May is sexual assault awareness month. Here are some of my thoughts.
This is more than just a women’s issue. Women don’t come forward with sexual assaults or harassments because it’s just easier not to. We risk being completely vilified, shamed, blamed and judged by the clothes we wear, the alcohol we drink, by a flirtatious conversation we had or a bad choice we made in the past.
What we can do besides shout or angrily express our thoughts on the injustice is use this as an opportunity to start open and ongoing communication with our children about boundaries. It’s not enough just to educate our daughters not to get themselves into situations alone, to watch their drinks when they’re out at a party or club and why society would blame them for wearing a certain outfit etc. We also have to teach our son’s. As a mother of two boys I know this is important. I also know they receive mixed messages from girls. I’ve read their texts and messages myself. Some are aggressive and read like a paragraph from an adult magazine. Regardless, my boys are responsible for their behavior and choices.
Therefore, it’s not just one conversation we need to have. It starts when they are really young. When they’re in the playground interacting with the girls on the swings or in the sandbox. It continues with how the boys behave at recess, in gym class and at lunchtime, in high school, online, at the mall etc. I like to think I’ve been somewhat successful in this matter. As my boys were growing up every opportunity I had and still have I discuss with them boundaries and consent and what that meant and means at certain times in their life. From not getting physical when you want the toy she has, not snapping her preteen bra strap and not taking advantage of a girl who may have had too much to drink just to name a few examples. I’ve gone over countless scenarios to ask what they would do and what they should and shouldn’t do. I’ve also made sure they are very aware of what consent is. Maybe, sometimes in great, uncomfortable detail. Sometimes they’re embarrassed. And sometimes they don’t want to hear it.
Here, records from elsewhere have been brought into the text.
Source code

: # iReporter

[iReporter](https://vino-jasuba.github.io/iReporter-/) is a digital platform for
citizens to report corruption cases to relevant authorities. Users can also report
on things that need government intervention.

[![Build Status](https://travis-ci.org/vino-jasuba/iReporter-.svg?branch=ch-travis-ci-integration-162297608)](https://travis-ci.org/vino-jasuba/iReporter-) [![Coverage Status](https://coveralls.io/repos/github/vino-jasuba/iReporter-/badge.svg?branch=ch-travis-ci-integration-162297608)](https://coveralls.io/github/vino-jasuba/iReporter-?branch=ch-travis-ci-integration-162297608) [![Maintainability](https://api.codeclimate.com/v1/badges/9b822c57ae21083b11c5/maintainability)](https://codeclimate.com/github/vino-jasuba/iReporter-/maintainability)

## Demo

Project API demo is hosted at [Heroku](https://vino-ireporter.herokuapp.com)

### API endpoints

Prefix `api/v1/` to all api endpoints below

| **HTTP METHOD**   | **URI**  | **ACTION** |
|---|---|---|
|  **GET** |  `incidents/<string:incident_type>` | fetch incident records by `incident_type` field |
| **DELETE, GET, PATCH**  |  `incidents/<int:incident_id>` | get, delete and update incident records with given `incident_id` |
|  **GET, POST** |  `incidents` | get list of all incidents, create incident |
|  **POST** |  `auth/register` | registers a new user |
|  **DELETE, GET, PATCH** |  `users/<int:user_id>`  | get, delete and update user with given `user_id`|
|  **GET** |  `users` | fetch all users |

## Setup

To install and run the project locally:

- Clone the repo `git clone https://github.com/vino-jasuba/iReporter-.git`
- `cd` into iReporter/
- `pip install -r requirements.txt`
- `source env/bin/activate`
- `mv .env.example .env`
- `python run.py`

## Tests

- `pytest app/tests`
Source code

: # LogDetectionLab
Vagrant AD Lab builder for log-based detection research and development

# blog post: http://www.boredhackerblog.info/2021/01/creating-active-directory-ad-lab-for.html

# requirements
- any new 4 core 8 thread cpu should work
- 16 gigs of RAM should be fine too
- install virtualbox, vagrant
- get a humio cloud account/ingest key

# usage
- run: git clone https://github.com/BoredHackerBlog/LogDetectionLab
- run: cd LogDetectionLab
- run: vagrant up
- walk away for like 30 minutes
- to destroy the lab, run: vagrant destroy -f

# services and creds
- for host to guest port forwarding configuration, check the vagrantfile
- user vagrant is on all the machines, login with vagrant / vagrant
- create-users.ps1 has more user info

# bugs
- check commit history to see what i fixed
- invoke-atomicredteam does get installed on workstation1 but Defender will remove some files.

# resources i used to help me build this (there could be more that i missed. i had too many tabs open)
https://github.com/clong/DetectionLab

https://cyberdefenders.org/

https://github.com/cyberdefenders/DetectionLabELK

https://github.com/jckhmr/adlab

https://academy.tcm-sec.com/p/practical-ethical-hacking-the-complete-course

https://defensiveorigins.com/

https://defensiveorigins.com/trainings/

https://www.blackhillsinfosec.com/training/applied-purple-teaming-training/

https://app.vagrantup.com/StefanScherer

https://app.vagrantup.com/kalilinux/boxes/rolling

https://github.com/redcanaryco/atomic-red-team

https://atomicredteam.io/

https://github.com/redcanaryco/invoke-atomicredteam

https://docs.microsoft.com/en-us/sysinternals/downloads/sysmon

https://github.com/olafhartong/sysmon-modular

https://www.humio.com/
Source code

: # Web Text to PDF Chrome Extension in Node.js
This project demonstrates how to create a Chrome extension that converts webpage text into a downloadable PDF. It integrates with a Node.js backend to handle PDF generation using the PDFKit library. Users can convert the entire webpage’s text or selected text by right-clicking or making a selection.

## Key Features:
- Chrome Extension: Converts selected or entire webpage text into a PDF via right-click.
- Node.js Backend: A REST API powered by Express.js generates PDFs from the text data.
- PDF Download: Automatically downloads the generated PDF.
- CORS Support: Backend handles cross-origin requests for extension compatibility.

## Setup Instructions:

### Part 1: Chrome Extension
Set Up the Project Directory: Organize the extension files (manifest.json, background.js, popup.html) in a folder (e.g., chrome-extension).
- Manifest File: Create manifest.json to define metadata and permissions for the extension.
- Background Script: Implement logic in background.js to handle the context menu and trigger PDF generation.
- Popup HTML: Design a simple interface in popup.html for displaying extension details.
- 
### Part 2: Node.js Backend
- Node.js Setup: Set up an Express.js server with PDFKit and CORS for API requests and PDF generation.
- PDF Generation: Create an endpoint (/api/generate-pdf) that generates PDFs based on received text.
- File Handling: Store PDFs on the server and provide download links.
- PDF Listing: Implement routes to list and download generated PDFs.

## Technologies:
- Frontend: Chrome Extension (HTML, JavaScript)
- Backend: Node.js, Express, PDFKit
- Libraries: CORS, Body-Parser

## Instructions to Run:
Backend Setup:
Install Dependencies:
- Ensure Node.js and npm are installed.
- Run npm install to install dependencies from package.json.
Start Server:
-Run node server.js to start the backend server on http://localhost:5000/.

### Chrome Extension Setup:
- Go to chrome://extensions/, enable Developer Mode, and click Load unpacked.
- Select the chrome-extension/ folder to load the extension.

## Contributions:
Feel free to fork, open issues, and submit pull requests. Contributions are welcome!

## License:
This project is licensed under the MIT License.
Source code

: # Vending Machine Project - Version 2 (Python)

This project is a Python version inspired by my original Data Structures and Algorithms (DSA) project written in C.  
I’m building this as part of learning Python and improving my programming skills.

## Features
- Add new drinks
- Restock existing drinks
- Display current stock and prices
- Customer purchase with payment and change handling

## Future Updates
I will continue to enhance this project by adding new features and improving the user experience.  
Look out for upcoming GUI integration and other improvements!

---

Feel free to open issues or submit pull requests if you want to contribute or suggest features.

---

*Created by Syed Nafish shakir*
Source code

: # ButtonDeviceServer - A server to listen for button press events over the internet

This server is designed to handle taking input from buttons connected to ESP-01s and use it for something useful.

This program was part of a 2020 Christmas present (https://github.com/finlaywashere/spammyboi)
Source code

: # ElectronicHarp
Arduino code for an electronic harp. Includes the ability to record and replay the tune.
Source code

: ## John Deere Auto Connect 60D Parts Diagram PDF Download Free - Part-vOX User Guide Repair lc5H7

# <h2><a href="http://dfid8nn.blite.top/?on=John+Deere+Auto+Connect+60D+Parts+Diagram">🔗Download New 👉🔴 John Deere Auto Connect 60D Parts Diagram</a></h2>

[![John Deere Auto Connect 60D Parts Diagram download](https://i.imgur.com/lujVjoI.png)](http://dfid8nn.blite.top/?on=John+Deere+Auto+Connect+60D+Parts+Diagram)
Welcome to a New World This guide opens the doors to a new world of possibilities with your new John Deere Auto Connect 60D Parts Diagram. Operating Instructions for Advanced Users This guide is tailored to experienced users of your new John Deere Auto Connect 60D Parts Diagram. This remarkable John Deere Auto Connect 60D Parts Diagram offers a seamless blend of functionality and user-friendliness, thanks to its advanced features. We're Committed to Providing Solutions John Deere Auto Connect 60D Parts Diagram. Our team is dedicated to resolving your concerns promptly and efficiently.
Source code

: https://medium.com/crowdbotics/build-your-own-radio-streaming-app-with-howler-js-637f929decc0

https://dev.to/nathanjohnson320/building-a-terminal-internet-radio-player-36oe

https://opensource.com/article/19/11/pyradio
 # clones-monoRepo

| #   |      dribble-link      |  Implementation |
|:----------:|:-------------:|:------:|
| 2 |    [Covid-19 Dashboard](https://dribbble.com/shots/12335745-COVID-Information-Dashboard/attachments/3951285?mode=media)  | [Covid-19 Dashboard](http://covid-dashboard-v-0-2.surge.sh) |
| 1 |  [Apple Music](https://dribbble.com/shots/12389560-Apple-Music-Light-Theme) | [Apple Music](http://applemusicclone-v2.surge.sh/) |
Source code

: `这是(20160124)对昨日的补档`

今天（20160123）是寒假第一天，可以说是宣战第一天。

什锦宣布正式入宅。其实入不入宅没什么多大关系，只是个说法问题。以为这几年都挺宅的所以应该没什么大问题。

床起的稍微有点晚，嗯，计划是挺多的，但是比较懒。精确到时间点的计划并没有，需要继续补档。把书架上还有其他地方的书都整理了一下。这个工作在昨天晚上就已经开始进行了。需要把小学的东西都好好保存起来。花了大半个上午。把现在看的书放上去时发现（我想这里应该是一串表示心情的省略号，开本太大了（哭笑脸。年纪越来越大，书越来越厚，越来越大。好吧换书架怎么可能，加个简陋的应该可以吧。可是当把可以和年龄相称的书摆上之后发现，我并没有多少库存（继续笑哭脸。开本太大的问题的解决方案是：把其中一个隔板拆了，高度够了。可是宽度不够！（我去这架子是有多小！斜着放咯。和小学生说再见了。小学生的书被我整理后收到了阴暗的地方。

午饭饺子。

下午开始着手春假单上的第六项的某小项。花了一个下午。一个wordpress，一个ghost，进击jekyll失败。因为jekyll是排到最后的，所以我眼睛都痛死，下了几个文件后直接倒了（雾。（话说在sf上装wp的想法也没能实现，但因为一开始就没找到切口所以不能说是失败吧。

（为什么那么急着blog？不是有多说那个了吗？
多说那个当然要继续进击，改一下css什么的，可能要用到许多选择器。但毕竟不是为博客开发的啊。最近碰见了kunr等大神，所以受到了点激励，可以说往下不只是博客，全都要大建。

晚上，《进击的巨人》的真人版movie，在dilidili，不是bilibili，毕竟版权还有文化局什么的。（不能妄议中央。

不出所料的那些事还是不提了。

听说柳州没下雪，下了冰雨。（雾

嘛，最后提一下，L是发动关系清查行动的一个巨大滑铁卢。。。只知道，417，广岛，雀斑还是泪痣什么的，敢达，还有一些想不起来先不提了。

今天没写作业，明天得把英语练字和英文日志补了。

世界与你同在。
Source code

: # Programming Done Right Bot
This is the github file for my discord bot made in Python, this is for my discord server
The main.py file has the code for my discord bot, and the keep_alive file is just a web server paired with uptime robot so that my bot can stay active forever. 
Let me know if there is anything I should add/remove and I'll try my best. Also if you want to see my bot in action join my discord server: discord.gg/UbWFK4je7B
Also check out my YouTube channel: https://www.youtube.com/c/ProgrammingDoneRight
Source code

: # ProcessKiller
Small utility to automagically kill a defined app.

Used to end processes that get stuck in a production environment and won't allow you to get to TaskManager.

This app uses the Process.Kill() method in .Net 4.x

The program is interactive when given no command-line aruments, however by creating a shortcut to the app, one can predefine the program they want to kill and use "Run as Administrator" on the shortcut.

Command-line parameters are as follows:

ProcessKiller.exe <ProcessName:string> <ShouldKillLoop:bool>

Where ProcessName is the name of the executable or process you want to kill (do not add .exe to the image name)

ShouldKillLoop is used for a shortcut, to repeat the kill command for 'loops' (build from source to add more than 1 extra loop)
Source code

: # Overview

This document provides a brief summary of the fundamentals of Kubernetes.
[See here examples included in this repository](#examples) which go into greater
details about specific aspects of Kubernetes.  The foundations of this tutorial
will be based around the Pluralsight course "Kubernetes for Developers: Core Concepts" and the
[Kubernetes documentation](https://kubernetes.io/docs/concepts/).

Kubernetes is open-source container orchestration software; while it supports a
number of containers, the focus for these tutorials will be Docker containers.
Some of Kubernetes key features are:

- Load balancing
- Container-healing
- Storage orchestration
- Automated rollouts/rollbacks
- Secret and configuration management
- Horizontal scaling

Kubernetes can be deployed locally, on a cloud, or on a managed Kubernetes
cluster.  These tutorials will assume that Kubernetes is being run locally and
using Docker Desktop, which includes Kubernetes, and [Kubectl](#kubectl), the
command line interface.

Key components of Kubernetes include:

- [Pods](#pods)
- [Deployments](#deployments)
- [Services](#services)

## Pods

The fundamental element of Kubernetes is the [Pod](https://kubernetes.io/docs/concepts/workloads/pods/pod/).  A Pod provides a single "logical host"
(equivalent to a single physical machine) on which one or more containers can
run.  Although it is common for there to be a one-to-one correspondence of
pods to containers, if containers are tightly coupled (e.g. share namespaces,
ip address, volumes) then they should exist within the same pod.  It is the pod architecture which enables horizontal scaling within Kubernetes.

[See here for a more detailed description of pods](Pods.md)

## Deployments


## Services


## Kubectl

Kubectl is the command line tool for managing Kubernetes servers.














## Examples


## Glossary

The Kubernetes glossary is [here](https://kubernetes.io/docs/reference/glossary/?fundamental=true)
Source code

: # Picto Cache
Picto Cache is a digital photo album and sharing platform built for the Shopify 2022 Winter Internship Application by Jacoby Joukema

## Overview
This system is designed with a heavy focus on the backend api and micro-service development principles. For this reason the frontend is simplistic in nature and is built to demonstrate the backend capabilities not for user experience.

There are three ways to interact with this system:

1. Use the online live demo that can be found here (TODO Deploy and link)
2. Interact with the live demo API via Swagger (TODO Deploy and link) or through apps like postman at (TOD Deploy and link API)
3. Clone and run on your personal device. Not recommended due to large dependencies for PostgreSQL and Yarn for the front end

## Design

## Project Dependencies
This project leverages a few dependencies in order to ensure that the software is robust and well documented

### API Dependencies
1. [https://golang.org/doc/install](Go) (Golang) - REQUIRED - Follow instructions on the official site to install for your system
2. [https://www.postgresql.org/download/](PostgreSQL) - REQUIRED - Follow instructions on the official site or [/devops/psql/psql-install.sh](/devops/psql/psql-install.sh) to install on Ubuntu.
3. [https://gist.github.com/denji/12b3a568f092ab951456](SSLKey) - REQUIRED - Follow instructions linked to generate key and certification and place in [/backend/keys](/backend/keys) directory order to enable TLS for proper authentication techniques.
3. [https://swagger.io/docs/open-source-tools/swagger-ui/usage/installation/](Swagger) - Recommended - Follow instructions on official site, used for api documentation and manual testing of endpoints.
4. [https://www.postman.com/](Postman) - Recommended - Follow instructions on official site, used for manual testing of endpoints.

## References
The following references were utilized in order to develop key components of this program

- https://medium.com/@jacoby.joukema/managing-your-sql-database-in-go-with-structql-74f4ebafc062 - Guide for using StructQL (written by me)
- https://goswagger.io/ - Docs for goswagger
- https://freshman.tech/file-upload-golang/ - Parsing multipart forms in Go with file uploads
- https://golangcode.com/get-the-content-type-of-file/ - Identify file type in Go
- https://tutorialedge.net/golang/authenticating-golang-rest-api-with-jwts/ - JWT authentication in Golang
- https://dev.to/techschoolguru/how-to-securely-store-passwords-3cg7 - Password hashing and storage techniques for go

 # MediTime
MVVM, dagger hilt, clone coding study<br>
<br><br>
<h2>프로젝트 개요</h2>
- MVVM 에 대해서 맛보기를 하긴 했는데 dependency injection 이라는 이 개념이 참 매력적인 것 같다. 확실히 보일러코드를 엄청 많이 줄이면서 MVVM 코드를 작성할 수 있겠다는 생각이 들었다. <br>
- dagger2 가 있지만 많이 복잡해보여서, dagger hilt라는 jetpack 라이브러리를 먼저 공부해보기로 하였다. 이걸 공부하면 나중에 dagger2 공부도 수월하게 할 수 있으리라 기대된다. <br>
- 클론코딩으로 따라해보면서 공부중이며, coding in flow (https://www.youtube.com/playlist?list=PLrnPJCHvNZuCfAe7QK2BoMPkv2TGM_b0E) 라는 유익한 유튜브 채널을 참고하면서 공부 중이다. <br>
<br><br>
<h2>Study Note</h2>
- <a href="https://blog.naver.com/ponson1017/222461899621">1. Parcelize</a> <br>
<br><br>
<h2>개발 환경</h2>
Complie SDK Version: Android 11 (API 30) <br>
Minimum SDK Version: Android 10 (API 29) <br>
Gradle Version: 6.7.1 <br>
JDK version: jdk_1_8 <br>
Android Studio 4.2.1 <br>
As a woman I feel the need for them to be taught respect for these boundaries in a loving and detailed, specific manner continually and it’s my responsibility to do so. They know they can ask me anything too. As a mother I’m also educating them and protecting them from any situation they may find themselves in so they make the right choice to treat another human being kindly and respectfully. And of course, so they don’t end up facing a wrath of a court room or worse, the wrath of their mother. We need to educate our sons because this is not just a woman’s issue.